The alarm goes off at six on Thanksgiving morning. I shut it off because my brother is working today, so Thanksgiving is tomorrow for us.

The alarm goes off at six on Friday. We snooze til about 8:30 and then leap from bed in a panic. I shoot a Red Bull and start packing. We’re cooking at Mom’s, as this apartment is not suitable for eight people. At Mom’s, I put on some music. (Tupac.) The frenzy begins. The turkey, which I got at a Mexican poultry market on the west side where they kill them to order, is still slightly feathered and fairly bloody. I get to work with cold water and pliers while Emily opens the first bottle of wine and decants it into coffee cups. Next I get going on the pan of sweet rolls that are the family’s longest-standing holiday tradition besides refusing to be the one to answer the phone when Grandma calls. (Grandma can be kind of an asshole.)

My brother and his wife arrive with their three children and a dog. It’s clear no one enjoyed that car ride. The dog, who weighs one hundred pounds, lies down in the exact center of the kitchen and will not move again until it is time to leave.
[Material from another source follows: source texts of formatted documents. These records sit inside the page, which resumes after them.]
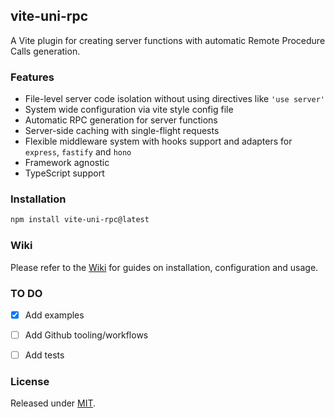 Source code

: ## vite-uni-rpc

A Vite plugin for creating server functions with automatic Remote Procedure Calls generation.

### Features

- File-level server code isolation without using directives like `'use server'`
- System wide configuration via vite style config file
- Automatic RPC generation for server functions
- Server-side caching with single-flight requests
- Flexible middleware system with hooks support and adapters for `express`, `fastify` and `hono`
- Framework agnostic
- TypeScript support

### Installation

```bash
npm install vite-uni-rpc@latest
```


### Wiki

Please refer to the [Wiki](/thednp/vite-uni-rpc/wiki) for guides on installation, configuration and usage.


### TO DO

- [x] Add examples
- [ ] Add Github tooling/workflows
- [ ] Add tests


### License
Released under [MIT](LICENSE).
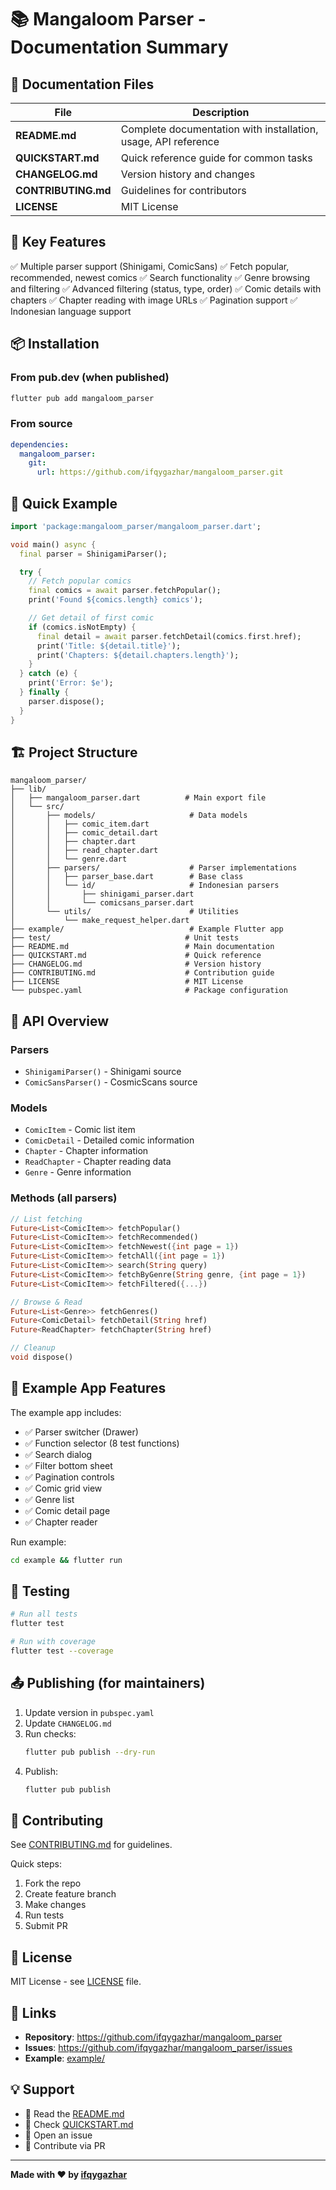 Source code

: # 📚 Mangaloom Parser - Documentation Summary

## 📁 Documentation Files

| File                | Description                                                    |
| ------------------- | -------------------------------------------------------------- |
| **README.md**       | Complete documentation with installation, usage, API reference |
| **QUICKSTART.md**   | Quick reference guide for common tasks                         |
| **CHANGELOG.md**    | Version history and changes                                    |
| **CONTRIBUTING.md** | Guidelines for contributors                                    |
| **LICENSE**         | MIT License                                                    |

## 🎯 Key Features

✅ Multiple parser support (Shinigami, ComicSans)
✅ Fetch popular, recommended, newest comics
✅ Search functionality
✅ Genre browsing and filtering
✅ Advanced filtering (status, type, order)
✅ Comic details with chapters
✅ Chapter reading with image URLs
✅ Pagination support
✅ Indonesian language support

## 📦 Installation

### From pub.dev (when published)

```bash
flutter pub add mangaloom_parser
```

### From source

```yaml
dependencies:
  mangaloom_parser:
    git:
      url: https://github.com/ifqygazhar/mangaloom_parser.git
```

## 🚀 Quick Example

```dart
import 'package:mangaloom_parser/mangaloom_parser.dart';

void main() async {
  final parser = ShinigamiParser();

  try {
    // Fetch popular comics
    final comics = await parser.fetchPopular();
    print('Found ${comics.length} comics');

    // Get detail of first comic
    if (comics.isNotEmpty) {
      final detail = await parser.fetchDetail(comics.first.href);
      print('Title: ${detail.title}');
      print('Chapters: ${detail.chapters.length}');
    }
  } catch (e) {
    print('Error: $e');
  } finally {
    parser.dispose();
  }
}
```

## 🏗️ Project Structure

```
mangaloom_parser/
├── lib/
│   ├── mangaloom_parser.dart          # Main export file
│   └── src/
│       ├── models/                     # Data models
│       │   ├── comic_item.dart
│       │   ├── comic_detail.dart
│       │   ├── chapter.dart
│       │   ├── read_chapter.dart
│       │   └── genre.dart
│       ├── parsers/                    # Parser implementations
│       │   ├── parser_base.dart        # Base class
│       │   └── id/                     # Indonesian parsers
│       │       ├── shinigami_parser.dart
│       │       └── comicsans_parser.dart
│       └── utils/                      # Utilities
│           └── make_request_helper.dart
├── example/                            # Example Flutter app
├── test/                              # Unit tests
├── README.md                          # Main documentation
├── QUICKSTART.md                      # Quick reference
├── CHANGELOG.md                       # Version history
├── CONTRIBUTING.md                    # Contribution guide
├── LICENSE                            # MIT License
└── pubspec.yaml                       # Package configuration
```

## 🔧 API Overview

### Parsers

- `ShinigamiParser()` - Shinigami source
- `ComicSansParser()` - CosmicScans source

### Models

- `ComicItem` - Comic list item
- `ComicDetail` - Detailed comic information
- `Chapter` - Chapter information
- `ReadChapter` - Chapter reading data
- `Genre` - Genre information

### Methods (all parsers)

```dart
// List fetching
Future<List<ComicItem>> fetchPopular()
Future<List<ComicItem>> fetchRecommended()
Future<List<ComicItem>> fetchNewest({int page = 1})
Future<List<ComicItem>> fetchAll({int page = 1})
Future<List<ComicItem>> search(String query)
Future<List<ComicItem>> fetchByGenre(String genre, {int page = 1})
Future<List<ComicItem>> fetchFiltered({...})

// Browse & Read
Future<List<Genre>> fetchGenres()
Future<ComicDetail> fetchDetail(String href)
Future<ReadChapter> fetchChapter(String href)

// Cleanup
void dispose()
```

## 🎨 Example App Features

The example app includes:

- ✅ Parser switcher (Drawer)
- ✅ Function selector (8 test functions)
- ✅ Search dialog
- ✅ Filter bottom sheet
- ✅ Pagination controls
- ✅ Comic grid view
- ✅ Genre list
- ✅ Comic detail page
- ✅ Chapter reader

Run example:

```bash
cd example && flutter run
```

## 🧪 Testing

```bash
# Run all tests
flutter test

# Run with coverage
flutter test --coverage
```

## 📤 Publishing (for maintainers)

1. Update version in `pubspec.yaml`
2. Update `CHANGELOG.md`
3. Run checks:
   ```bash
   flutter pub publish --dry-run
   ```
4. Publish:
   ```bash
   flutter pub publish
   ```

## 🤝 Contributing

See [CONTRIBUTING.md](CONTRIBUTING.md) for guidelines.

Quick steps:

1. Fork the repo
2. Create feature branch
3. Make changes
4. Run tests
5. Submit PR

## 📝 License

MIT License - see [LICENSE](LICENSE) file.

## 🔗 Links

- **Repository**: https://github.com/ifqygazhar/mangaloom_parser
- **Issues**: https://github.com/ifqygazhar/mangaloom_parser/issues
- **Example**: [example/](example/)

## 💡 Support

- 📖 Read the [README.md](README.md)
- 🚀 Check [QUICKSTART.md](QUICKSTART.md)
- 💬 Open an issue
- 🤝 Contribute via PR

---

**Made with ❤️ by [ifqygazhar](https://github.com/ifqygazhar)**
Two of the children are crying and the third comes into the kitchen and asks what we are having for dinner. This is a trick question; every possible answer—including “cupcakes”–will be met with a grimace and gagging noises. 
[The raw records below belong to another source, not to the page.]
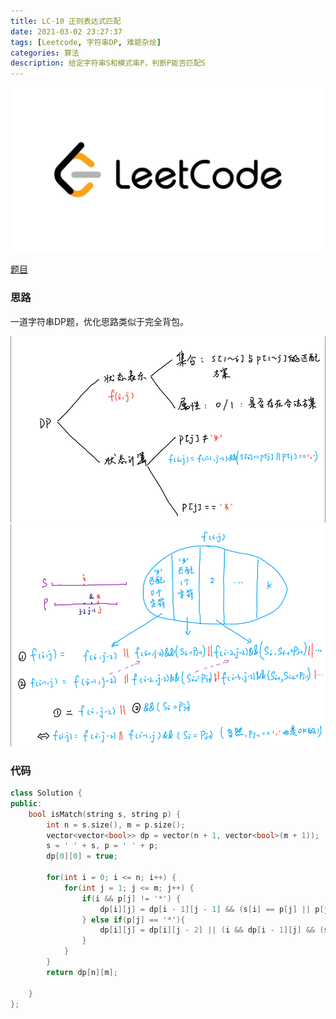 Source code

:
 ```yaml
---
title: LC-10 正则表达式匹配
date: 2021-03-02 23:27:37
tags: [Leetcode, 字符串DP, 难题杂烩]
categories: 算法
description: 给定字符串S和模式串P，判断P能否匹配S
---
```


![LC](/images/Leetcode.jpg)

<!--more-->

[题目](https://leetcode-cn.com/problems/regular-expression-matching/)

### 思路

一道字符串DP题，优化思路类似于完全背包。

![图1](/images/LC-10/dp-1.png)
![图2](/images/LC-10/dp-2.png)


### 代码

```cpp
class Solution {
public:
    bool isMatch(string s, string p) {
        int n = s.size(), m = p.size();
        vector<vector<bool>> dp = vector(n + 1, vector<bool>(m + 1));
        s = ' ' + s, p = ' ' + p;
        dp[0][0] = true;

        for(int i = 0; i <= n; i++) {
            for(int j = 1; j <= m; j++) {
                if(i && p[j] != '*') {
                    dp[i][j] = dp[i - 1][j - 1] && (s[i] == p[j] || p[j] == '.');
                } else if(p[j] == '*'){
                    dp[i][j] = dp[i][j - 2] || (i && dp[i - 1][j] && (s[i] == p[j - 1] || p[j - 1] == '.')); 
                }
            }
        }
        return dp[n][m];

    }
};
``` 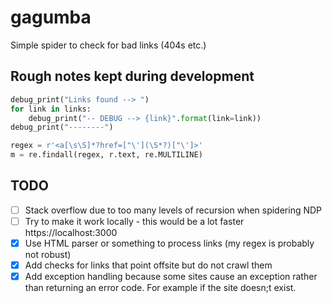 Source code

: # gagumba

Simple spider to check for bad links (404s etc.)

## Rough notes kept during development

``` python
debug_print("Links found --> ")
for link in links:
    debug_print("-- DEBUG --> {link}".format(link=link))
debug_print("--------")
```

``` python
regex = r'<a[\s\S]*?href=["\'](\S*?)["\']>'
m = re.findall(regex, r.text, re.MULTILINE)
```

## TODO

- [ ] Stack overflow due to too many levels of recursion when spidering NDP
- [ ] Try to make it work locally - this would be a lot faster https://localhost:3000
- [x] Use HTML parser or something to process links (my regex is probably not robust)
- [x] Add checks for links that point offsite but do not crawl them
- [x] Add exception handling because some sites cause an exception rather than returning an error code. For example if the site doesn;t          exist.
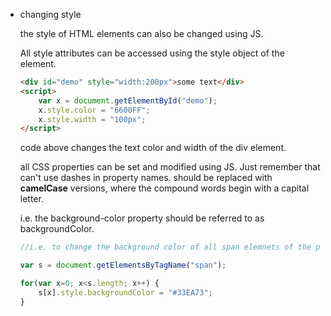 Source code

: -   changing style
    
    the style of HTML elements can also be changed using JS.
    
    All style attributes can be accessed using the style object of the element.
    
    ```html
    <div id="demo" style="width:200px">some text</div>
    <script>
    	var x = document.getElementById("demo");
    	x.style.color = "6600FF";
    	x.style.width = "100px";
    </script>
    ```
    
    code above changes the text color and width of the div element.
    
    all CSS properties can be set and modified using JS. Just remember that can't use dashes in property names. should be replaced with **camelCase** versions, where the compound words begin with a capital letter.
    
    i.e. the background-color property should be referred to as backgroundColor.
    
    ```jsx
    //i.e. to change the background color of all span elemnets of the page
    
    var s = document.getElementsByTagName("span");
    
    for(var x=0; x<s.length; x++) {
    	s[x].style.backgroundColor = "#33EA73";
    }
    ``` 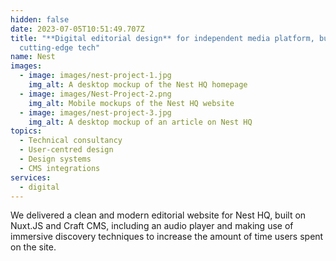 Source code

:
 ```yaml
---
hidden: false
date: 2023-07-05T10:51:49.707Z
title: "**Digital editorial design** for independent media platform, built on
  cutting-edge tech"
name: Nest
images:
  - image: images/nest-project-1.jpg
    img_alt: A desktop mockup of the Nest HQ homepage
  - image: images/Nest-Project-2.png
    img_alt: Mobile mockups of the Nest HQ website
  - image: images/nest-project-3.jpg
    img_alt: A desktop mockup of an article on Nest HQ
topics:
  - Technical consultancy
  - User-centred design
  - Design systems
  - CMS integrations
services:
  - digital
---
```


We delivered a clean and modern editorial website for Nest HQ, built on Nuxt.JS and Craft CMS, including an audio player and making use of immersive discovery techniques to increase the amount of time users spent on the site.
My brother turns on the TV, but there’s no football. Which is good, because that means no one will throw a drink at the TV this year. (The Lions gave up a backdoor cover.) Mom begins the process of clearing eight months’ worth of paperwork off the dining room table. (It begins with careful sorting and ends with a cardboard box and a snow-shovel.) The adults drink and express dismay over the imminence of Christmas while the children sit on the dog’s head and argue over what channel to watch.

The turkey comes out, and is put on the carving-board to rest while I disguise the ingredients of the gravy with a stick blender. I add a little sherry in hopes the children will nap after dinner. The sweet rolls are peeled from the pan with the help of a heated chisel and the baking dishes double as serving dishes because “it’s stupid to dirty another dish.” I run upstairs to change into a clean shirt. The only one that fits is from Señor Frog’s. I elect not to wear a dinner jacket, since there are bikinis and innuendo but no profanity. Someone carved the turkey, “to help speed things up.” It looks like it was carved by the dog. Why does no one ever do the dishes “to help speed things up”? 
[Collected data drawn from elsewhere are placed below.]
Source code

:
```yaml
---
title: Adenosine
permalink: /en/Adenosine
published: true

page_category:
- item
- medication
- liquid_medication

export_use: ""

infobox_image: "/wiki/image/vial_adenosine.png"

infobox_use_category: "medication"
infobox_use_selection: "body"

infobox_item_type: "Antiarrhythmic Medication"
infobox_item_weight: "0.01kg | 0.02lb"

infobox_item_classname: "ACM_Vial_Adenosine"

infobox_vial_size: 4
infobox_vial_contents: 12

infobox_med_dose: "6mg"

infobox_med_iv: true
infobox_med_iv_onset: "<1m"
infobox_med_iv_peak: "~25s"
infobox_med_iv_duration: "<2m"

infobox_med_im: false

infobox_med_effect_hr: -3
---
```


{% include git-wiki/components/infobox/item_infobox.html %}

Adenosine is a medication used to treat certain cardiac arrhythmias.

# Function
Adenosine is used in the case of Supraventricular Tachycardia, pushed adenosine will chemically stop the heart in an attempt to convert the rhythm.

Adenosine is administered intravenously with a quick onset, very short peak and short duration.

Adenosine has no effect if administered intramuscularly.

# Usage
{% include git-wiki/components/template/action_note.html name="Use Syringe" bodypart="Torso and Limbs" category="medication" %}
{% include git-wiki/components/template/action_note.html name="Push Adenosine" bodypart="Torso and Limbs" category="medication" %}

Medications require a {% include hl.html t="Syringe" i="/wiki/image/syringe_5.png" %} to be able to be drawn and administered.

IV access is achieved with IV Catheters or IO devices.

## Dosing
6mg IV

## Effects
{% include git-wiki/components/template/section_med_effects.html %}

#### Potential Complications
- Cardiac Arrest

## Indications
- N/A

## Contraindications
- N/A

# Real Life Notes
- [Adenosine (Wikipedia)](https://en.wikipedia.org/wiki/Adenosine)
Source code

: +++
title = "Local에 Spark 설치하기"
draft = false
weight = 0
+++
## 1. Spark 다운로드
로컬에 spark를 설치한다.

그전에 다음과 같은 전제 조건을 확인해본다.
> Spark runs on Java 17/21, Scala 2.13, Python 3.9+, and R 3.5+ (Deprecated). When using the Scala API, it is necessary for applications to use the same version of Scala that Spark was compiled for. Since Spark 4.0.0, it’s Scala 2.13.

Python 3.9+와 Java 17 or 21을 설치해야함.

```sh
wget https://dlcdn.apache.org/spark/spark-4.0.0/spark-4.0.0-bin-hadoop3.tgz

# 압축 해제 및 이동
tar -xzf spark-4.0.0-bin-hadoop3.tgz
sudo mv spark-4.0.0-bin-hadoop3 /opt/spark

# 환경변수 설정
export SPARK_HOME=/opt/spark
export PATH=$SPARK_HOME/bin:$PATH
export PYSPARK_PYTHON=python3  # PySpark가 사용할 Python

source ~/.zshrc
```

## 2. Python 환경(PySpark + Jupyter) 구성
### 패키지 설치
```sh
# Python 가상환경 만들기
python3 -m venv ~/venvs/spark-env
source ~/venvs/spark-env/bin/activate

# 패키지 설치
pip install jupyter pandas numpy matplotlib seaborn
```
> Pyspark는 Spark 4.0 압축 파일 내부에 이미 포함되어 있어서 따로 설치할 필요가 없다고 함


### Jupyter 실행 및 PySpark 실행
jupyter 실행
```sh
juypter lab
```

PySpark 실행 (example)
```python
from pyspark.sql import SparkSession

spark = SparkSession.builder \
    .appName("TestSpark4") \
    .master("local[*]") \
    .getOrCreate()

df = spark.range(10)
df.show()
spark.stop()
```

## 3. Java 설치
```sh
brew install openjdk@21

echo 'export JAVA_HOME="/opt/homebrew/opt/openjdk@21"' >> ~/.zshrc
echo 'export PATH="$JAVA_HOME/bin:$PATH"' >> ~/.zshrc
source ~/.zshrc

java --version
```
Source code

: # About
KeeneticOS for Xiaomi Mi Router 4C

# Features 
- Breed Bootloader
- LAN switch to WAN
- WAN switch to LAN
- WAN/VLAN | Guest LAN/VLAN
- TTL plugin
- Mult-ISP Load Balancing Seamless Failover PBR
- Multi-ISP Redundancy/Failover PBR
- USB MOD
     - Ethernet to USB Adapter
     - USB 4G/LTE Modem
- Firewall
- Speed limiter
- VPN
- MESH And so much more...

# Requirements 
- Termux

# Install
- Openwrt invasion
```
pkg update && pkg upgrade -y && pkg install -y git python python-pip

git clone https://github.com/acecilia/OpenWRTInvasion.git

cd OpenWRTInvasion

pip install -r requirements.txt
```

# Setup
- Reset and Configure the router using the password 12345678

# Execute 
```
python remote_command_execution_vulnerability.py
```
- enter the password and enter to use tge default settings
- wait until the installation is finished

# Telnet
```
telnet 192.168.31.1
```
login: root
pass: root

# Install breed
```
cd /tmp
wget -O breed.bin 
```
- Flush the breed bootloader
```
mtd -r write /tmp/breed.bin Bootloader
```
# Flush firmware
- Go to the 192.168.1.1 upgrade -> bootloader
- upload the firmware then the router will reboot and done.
Dinner is served, three hours later than planned. Three of us are finished eating by the time Mom sits down after helping the grandchildren compose their plates. The children each take two reluctant bites and ask about dessert. They ignore the pie and ice cream in favor of leftover Halloween candy.

The adults are either too tired or too tipsy to handle the dishes, so we leave the tower for tomorrow. The children are asleep, so we pack them into the car, with hugs all around. No one even wants to think about food, which is awkward because there are enough leftovers to feed Somalia.

And I wouldn’t have it any other way.